Сегодня семилетний мальчик сказал мне, что я ни на что не годен.

Вот так начался мой последний день учителем начальных классов общеобразовательной школы.
Без насмешки. Без злости. Лишь равнодушный голос, будто он комментировал погоду:
— Вы не умеете в ТикТок. Мама говорит, таким старикам, как вы, давно пора на пенсию.

Я улыбнулась. Научилась не принимать близко к сердцу.
Но что-то во мне снова надломилось.

Меня зовут Анна Петровна.
Тридцать шесть лет я учила первоклашек в маленьком городке под Москвой.
Сегодня упаковываю свой класс в последний раз.

Когда начинала в конце восьмидесятых, учительство было призванием. Священной связью.
Нам доверяли. Даже восхищались.
Зарплата была скромной, но уважение значило больше любых денег.
На родительских собраниях приносили пирожки.
Дети рисовали открытки с кривыми буквами и косыми сердечками.
А когда кто-то впервые читал вслух предложение…
Такой восторг не сравнился бы ни с каким окладом.

Но что-то изменилось.
Тихо. Постепенно. Год за годом.
Пока однажды я не оглядела класс и не узнала дело, которое когда-то любила.

Дело не только в планшетах или умных досках — хоть и в них тоже.
В измождённости.
В пренебрежении.
В одиночестве.

Раньше вечера уходили на вырезание бумажных яблок для стен.
Теперь — на заполнение приложения для учёта поведения, если родители решат подать в суд.
На меня орали при всём классе.
Не дети — родители.
Один сказал:
— Вы явно не умеете работать с детьми.

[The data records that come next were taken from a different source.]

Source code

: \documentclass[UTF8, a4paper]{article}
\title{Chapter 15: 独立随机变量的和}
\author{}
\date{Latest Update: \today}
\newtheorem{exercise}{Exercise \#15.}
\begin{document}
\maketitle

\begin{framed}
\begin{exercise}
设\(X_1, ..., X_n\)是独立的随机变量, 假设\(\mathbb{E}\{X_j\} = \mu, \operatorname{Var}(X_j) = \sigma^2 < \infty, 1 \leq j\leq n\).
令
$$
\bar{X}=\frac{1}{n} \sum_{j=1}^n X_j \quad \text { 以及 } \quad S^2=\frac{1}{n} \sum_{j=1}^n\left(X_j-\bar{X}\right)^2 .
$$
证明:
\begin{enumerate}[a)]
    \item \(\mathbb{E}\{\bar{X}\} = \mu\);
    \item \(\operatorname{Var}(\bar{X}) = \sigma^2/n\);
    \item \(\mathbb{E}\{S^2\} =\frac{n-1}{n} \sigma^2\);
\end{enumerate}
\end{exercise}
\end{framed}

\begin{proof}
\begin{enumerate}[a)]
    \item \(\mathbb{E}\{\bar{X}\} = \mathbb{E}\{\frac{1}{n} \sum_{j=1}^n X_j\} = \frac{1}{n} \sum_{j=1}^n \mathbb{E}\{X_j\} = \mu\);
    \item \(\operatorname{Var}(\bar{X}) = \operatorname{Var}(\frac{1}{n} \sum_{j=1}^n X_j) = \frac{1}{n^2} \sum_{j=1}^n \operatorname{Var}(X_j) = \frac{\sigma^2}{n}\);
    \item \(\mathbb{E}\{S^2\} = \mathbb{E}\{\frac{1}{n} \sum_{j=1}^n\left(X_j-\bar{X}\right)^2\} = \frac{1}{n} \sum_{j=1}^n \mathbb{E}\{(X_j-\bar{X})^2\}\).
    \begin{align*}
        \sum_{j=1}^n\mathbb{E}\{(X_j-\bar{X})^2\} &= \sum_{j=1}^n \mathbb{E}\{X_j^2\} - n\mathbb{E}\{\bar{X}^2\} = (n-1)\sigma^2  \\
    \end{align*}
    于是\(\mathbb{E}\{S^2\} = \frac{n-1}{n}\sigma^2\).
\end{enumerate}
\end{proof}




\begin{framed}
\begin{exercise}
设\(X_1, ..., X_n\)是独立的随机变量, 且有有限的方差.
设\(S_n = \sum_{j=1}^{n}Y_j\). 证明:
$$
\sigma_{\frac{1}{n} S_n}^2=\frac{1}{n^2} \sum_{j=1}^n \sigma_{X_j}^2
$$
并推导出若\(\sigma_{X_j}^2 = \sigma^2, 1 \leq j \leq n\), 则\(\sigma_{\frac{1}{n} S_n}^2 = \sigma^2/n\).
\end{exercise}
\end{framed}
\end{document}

Я видел ваше видео в телефоне сына.
Он снимал меня, пока я успокаивала ребёнка с нервным срывом.

Никто не спросил, как я себя чувствую.
Никого не волновало, что я выживаю на жвачке, кофе и силе воли.

Дети тоже другие.
И виноваты не они.
Они растут в мире, слишком стремительном, слишком шумном, слишком разобщённом.
Приходят в школу невыспавшиеся, перегруженные экранами, без эмоциональных инструментов.
Одни злые. Другие напуганные.
Многие не умеют держать карандаш, ждать очереди или говорить “пожалуйста”.
А мы должны всё исправить.
За шесть часов. Без помощников. С двадцатью восемью детьми. И бюджетом, на который не хватает даже именинного пирога.

Помню, когда мой класс был убежищем.
У нас был читальный уголок с подушками.
Мы пели каждое утро.
Учились доброте раньше умножения.

А сейчас?
Требуют концентрации на “образовательных целях”, “метриках”, “измеримых результатах”.
Моя ценность зависит от того, как шестилетка заполняет кружочки в тесте.

Директор как-то сказал:
— Вы слишком “ласковая”. Нам нужны цифры.
Словно связь с детьми — это недостаток.

Я продолжала.
Потому что всегда были моменты. Маленькие, священные.
Мальчик прошептал:
— Вы как бабушка. Я хотел бы жить с вами.
Другой оставил записку: “Здесь мне безопасно”.
Или застенчивый мальчишка, наконец поднявший глаза:
— Я сам прочитал.

Я цеплялась за эти мгновения, как за спасительные круги.
Они напоминали: я делаю что-то важное, даже если мир говорит обратное.

Но этот год… сломал меня.
Участилась агрессия.
Один швырнул стул через класс. Другой пригрозил “принести кое-что из дома”, когда попросила сесть.
Телефон в классе стал экстренной линией.
Психолог ушла в октябре.
К ноябрю заместителей не осталось.
Усталость висела в воздухе, как тяжёлый тупой туман безнадёжности.

А я?
Стала чувствовать себя невидимкой. Ненужной вещью.
Как старый инструмент в цифровом мире, где человеческое касание обесценили.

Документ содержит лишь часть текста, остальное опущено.